*** Opening SOURCE DATA ***

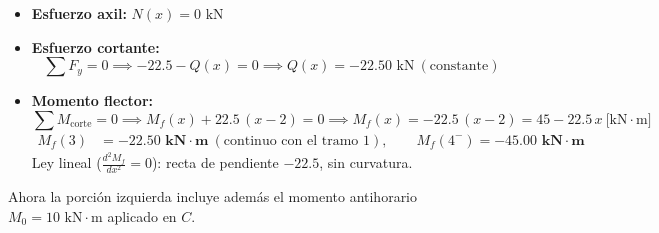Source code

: \begin{itemize}
    \item \textbf{Esfuerzo axil:} $\boxed{N(x) = 0\text{ kN}}$
    \item \textbf{Esfuerzo cortante:}
          \begin{equation}
              \sum F_y = 0 \implies -22.5 - Q(x) = 0 \implies \boxed{Q(x) = -22.50\text{ kN}} \ (\text{constante})
          \end{equation}
    \item \textbf{Momento flector:}
          \begin{equation}
              \sum M_{\text{corte}} = 0 \implies M_f(x) + 22.5\,(x - 2) = 0 \implies \boxed{M_f(x) = -22.5\,(x-2) = 45 - 22.5\,x \ \text{[kN}\cdot\text{m]}}
          \end{equation}
          \begin{align*}
              M_f(3) & = \mathbf{-22.50\text{ kN}\cdot\text{m}} \ (\text{continuo con el tramo 1}), \qquad M_f(4^-) = \mathbf{-45.00\text{ kN}\cdot\text{m}}
          \end{align*}
          Ley lineal ($\tfrac{d^2M_f}{dx^2} = 0$): recta de pendiente $-22.5$, sin curvatura.
\end{itemize}


Ahora la porción izquierda incluye además el momento antihorario $M_0 = 10\text{ kN}\cdot\text{m}$ aplicado en $C$.

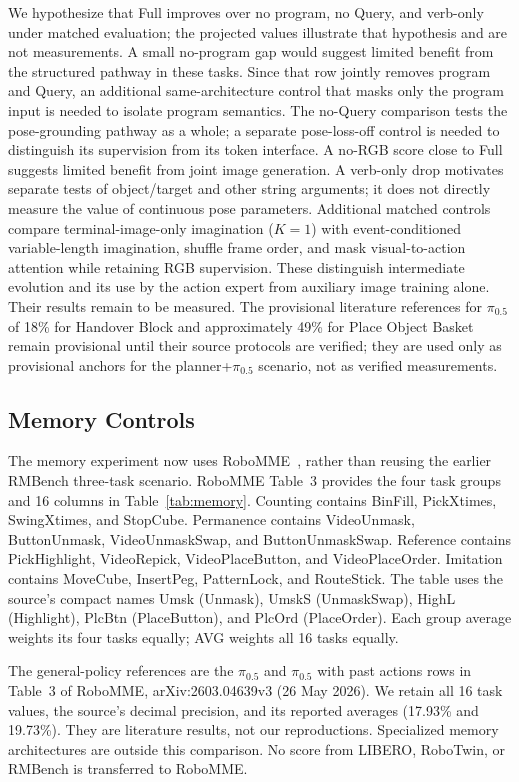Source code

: We hypothesize that Full improves over no program, no Query, and verb-only under matched evaluation; the projected values illustrate that hypothesis and are not measurements. A small no-program gap would suggest limited benefit from the structured pathway in these tasks. Since that row jointly removes program and Query, an additional same-architecture control that masks only the program input is needed to isolate program semantics. The no-Query comparison tests the pose-grounding pathway as a whole; a separate pose-loss-off control is needed to distinguish its supervision from its token interface. A no-RGB score close to Full suggests limited benefit from joint image generation. A verb-only drop motivates separate tests of object/target and other string arguments; it does not directly measure the value of continuous pose parameters. Additional matched controls compare terminal-image-only imagination ($K=1$) with event-conditioned variable-length imagination, shuffle frame order, and mask visual-to-action attention while retaining RGB supervision. These distinguish intermediate evolution and its use by the action expert from auxiliary image training alone. Their results remain to be measured. The provisional literature references for $\pi_{0.5}$ of 18\% for Handover Block and approximately 49\% for Place Object Basket remain provisional until their source protocols are verified; they are used only as provisional anchors for the planner+$\pi_{0.5}$ scenario, not as verified measurements.
\subsection{Memory Controls}
\label{app:memory}
The memory experiment now uses RoboMME~\cite{robomme}, rather than reusing the earlier RMBench three-task scenario. RoboMME Table~3 provides the four task groups and 16 columns in Table~\ref{tab:memory}. Counting contains BinFill, PickXtimes, SwingXtimes, and StopCube. Permanence contains VideoUnmask, ButtonUnmask, VideoUnmaskSwap, and ButtonUnmaskSwap. Reference contains PickHighlight, VideoRepick, VideoPlaceButton, and VideoPlaceOrder. Imitation contains MoveCube, InsertPeg, PatternLock, and RouteStick. The table uses the source's compact names Umsk (Unmask), UmskS (UnmaskSwap), HighL (Highlight), PlcBtn (PlaceButton), and PlcOrd (PlaceOrder). Each group average weights its four tasks equally; AVG weights all 16 tasks equally.

The general-policy references are the $\pi_{0.5}$ and $\pi_{0.5}$ with past actions rows in Table~3 of RoboMME, arXiv:2603.04639v3 (26 May 2026). We retain all 16 task values, the source's decimal precision, and its reported averages (17.93\% and 19.73\%). They are literature results, not our reproductions. Specialized memory architectures are outside this comparison. No score from LIBERO, RoboTwin, or RMBench is transferred to RoboMME.


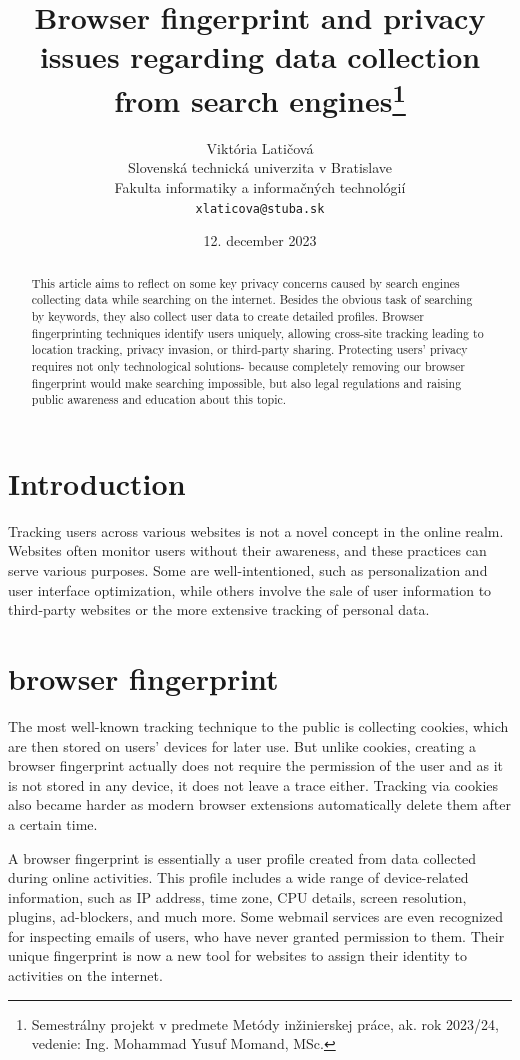 \documentclass[10pt,a4paper,column]{article}
\title{Browser fingerprint and privacy issues regarding data collection from search engines\thanks{Semestrálny projekt v predmete Metódy inžinierskej práce, ak. rok 2023/24, vedenie: Ing. Mohammad Yusuf Momand, MSc.}} %
\author{Viktória Latičová\\[2pt]
	{\small Slovenská technická univerzita v Bratislave}\\
	{\small Fakulta informatiky a informačných technológií}\\
	{\small \texttt{xlaticova@stuba.sk}}
	}
\date{\small 12. december 2023} %
\begin{document}
\maketitle

\begin{abstract}
This article aims to reflect on some key privacy concerns caused by search engines collecting data while searching on the internet. Besides the obvious task of searching by keywords, they also collect user data
to create detailed profiles. Browser fingerprinting techniques identify users uniquely, allowing cross-site tracking leading to location tracking, privacy invasion, or third-party sharing. Protecting users' privacy requires not only technological solutions- because completely removing our browser fingerprint would make searching impossible, but also legal regulations and raising public awareness and education about this topic.
\end{abstract}


\section{Introduction}
Tracking users across various websites is not a novel concept in the online realm. Websites often monitor users without their awareness, and these practices can serve various purposes. Some are well-intentioned, such as personalization and user interface optimization, while others involve the sale of user information to third-party websites or the more extensive tracking of personal data.
\section{browser fingerprint} 

The most well-known tracking technique to the public is collecting cookies, which are then stored on users' devices for later use\cite{Fpstalker}. But unlike cookies, creating a browser fingerprint actually does not require the permission of the user and as it is not stored in any device, it does not leave a trace either. Tracking via cookies also became harder as modern browser extensions automatically delete them after a certain time.

A browser fingerprint is essentially a user profile created from data collected during online activities\cite{FingerprintDefender}. This profile includes a wide range of device-related information, such as IP address, time zone, CPU details, screen resolution, plugins, ad-blockers, and much more. Some webmail services are even recognized for inspecting emails of users, who have never granted permission to them.\cite{webtrackingMID} Their unique fingerprint is now a new tool for websites to assign their identity to activities on the internet.
\end{document}
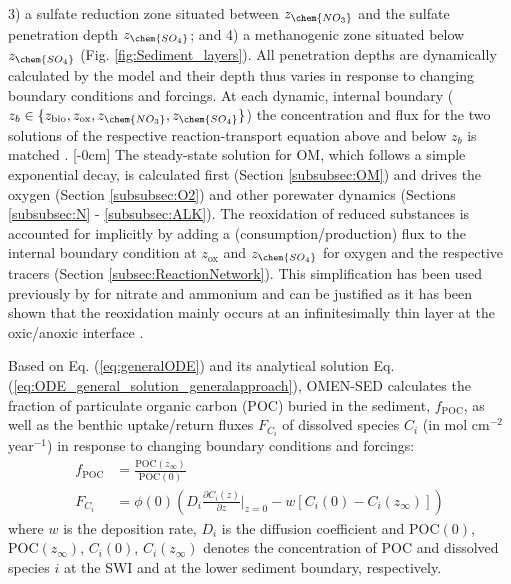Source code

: \documentclass[gmd, manuscript]{copernicus}
\begin{document}
3) a sulfate reduction zone situated between $z_{\chem{NO_3}}$ and the sulfate penetration depth $z_{\chem{SO_4}}$; and 4) a methanogenic zone situated below $z_{\chem{SO_4}}$ (Fig. \ref{fig:Sediment_layers}).  
All penetration depths are dynamically calculated by the model and their depth thus varies in response to changing boundary conditions and forcings. 
At each dynamic, internal boundary ($z_b \in \{z_{\mathrm{bio}}, z_{\mathrm{ox}}, z_{\chem{NO_3}}, z_{\chem{SO_4}} \}$) the concentration and flux for the two solutions of the respective reaction-transport equation above and below 
$z_b$ is matched \citep[compare e.g.][and Section \ref{subsec:GBCM}]{billen1982idealized, gypens_simple_2008}. 
[-0cm]%
The steady-state solution for OM, which follows a simple exponential decay, is calculated first (Section \ref{subsubsec:OM}) and drives the oxygen (Section \ref{subsubsec:O2}) and 
other porewater dynamics (Sections \ref{subsubsec:N} - \ref{subsubsec:ALK}). 
The reoxidation of reduced substances is accounted for implicitly by adding a (consumption/production) flux to the internal boundary condition at $z_{\mathrm{ox}}$ and $z_\chem{SO_4}$ for oxygen and the respective tracers 
(Section \ref{subsec:ReactionNetwork}). This simplification has been used previously by \citet{gypens_simple_2008} for nitrate and ammonium and can be justified as it has been shown that the reoxidation mainly occurs at an 
infinitesimally thin layer at the oxic/anoxic interface \citep{soetaert_model_1996}. 


Based on Eq. (\ref{eq:generalODE}) and its analytical solution Eq. (\ref{eq:ODE_general_solution_generalapproach}), OMEN-SED calculates the fraction of particulate organic carbon (POC) buried in the sediment, 
$f_{\mathrm{POC}}$, as well as the benthic uptake/return fluxes $F_{C_i}$ of dissolved species $C_i$ (in mol cm$^{-2}$ year$^{-1}$) in response to changing boundary conditions and forcings:
\begin{align}
f_{\mathrm{POC}} &= \frac{\mathrm{POC}(z_\infty)}{\mathrm{POC}(0)} \\
F_{C_i} &= \phi(0) \left(D_i \frac{\partial C_i(z)}{\partial z}\bigg\rvert_{z=0} - w \left[ C_i(0) - C_i(z_\infty) \right]\right)
\end{align}
where $w$ is the deposition rate, $D_i$ is the diffusion coefficient and $\mathrm{POC}(0)$, $\mathrm{POC}(z_\infty)$, $C_i(0)$, $C_i(z_\infty)$ denotes the concentration of POC and dissolved species $i$ at the SWI and 
at the lower sediment boundary, respectively.
\end{document}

*** Closing SOURCE DATA ***

▸ INSTRUCTIONS FOR THE TASK: Only the lines above from the one with "infinitesimally thin layer" through the one with "Based on Eq." should be duplicated, character for character.

▸ REPLY:
infinitesimally thin layer at the oxic/anoxic interface \citep{soetaert_model_1996}. 


Based on Eq. (\ref{eq:generalODE}) and its analytical solution Eq. (\ref{eq:ODE_general_solution_generalapproach}), OMEN-SED calculates the fraction of particulate organic carbon (POC) buried in the sediment, 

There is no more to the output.